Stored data
________

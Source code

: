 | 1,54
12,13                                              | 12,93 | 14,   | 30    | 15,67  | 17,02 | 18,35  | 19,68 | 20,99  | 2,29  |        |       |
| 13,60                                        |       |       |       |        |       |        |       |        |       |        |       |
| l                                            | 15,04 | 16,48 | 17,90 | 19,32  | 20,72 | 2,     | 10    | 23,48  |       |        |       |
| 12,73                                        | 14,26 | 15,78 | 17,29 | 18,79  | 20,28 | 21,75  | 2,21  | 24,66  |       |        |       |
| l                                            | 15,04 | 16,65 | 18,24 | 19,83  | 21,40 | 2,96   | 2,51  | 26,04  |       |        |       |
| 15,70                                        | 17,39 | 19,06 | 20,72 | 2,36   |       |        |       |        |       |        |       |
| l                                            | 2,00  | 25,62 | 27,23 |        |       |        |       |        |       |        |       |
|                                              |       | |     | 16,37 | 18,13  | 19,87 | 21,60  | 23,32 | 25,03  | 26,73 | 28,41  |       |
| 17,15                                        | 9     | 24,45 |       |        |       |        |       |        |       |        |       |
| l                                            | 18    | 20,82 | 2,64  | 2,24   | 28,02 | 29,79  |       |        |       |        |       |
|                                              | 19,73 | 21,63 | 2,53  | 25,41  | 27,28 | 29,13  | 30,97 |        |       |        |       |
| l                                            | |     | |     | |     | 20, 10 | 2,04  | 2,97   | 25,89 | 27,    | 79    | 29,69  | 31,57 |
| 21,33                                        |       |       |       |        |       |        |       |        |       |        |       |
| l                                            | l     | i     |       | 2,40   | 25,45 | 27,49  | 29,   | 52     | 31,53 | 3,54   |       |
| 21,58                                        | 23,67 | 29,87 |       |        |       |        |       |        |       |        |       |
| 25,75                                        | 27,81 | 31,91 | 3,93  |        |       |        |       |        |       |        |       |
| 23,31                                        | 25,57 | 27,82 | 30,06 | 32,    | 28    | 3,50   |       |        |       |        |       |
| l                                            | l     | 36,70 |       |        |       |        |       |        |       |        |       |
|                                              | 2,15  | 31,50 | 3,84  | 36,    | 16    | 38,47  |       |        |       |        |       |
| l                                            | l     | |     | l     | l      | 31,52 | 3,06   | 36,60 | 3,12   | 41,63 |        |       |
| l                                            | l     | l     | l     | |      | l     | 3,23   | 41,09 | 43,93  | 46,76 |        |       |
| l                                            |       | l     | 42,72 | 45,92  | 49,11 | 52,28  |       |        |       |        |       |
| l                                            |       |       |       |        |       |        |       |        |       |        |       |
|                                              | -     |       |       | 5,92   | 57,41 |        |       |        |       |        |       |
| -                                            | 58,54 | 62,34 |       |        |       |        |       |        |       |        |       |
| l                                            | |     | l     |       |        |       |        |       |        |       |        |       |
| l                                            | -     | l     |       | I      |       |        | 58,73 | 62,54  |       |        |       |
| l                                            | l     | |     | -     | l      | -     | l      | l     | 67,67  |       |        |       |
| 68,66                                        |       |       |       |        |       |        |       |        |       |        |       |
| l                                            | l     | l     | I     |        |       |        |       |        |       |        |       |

________

EXERCISE DESCRIPTION —
Every line from the line containing "31,50 | 3,84" through the line containing "31,52 | 3,06" in the records above must be retyped exactly. Leave out the rest.

RESPONSE FOR THIS EXERCISE —
|                                              | 2,15  | 31,50 | 3,84  | 36,    | 16    | 38,47  |       |        |       |        |       |
| l                                            | l     | |     | l     | l      | 31,52 | 3,06   | 36,60 | 3,12   | 41,63 |        |       |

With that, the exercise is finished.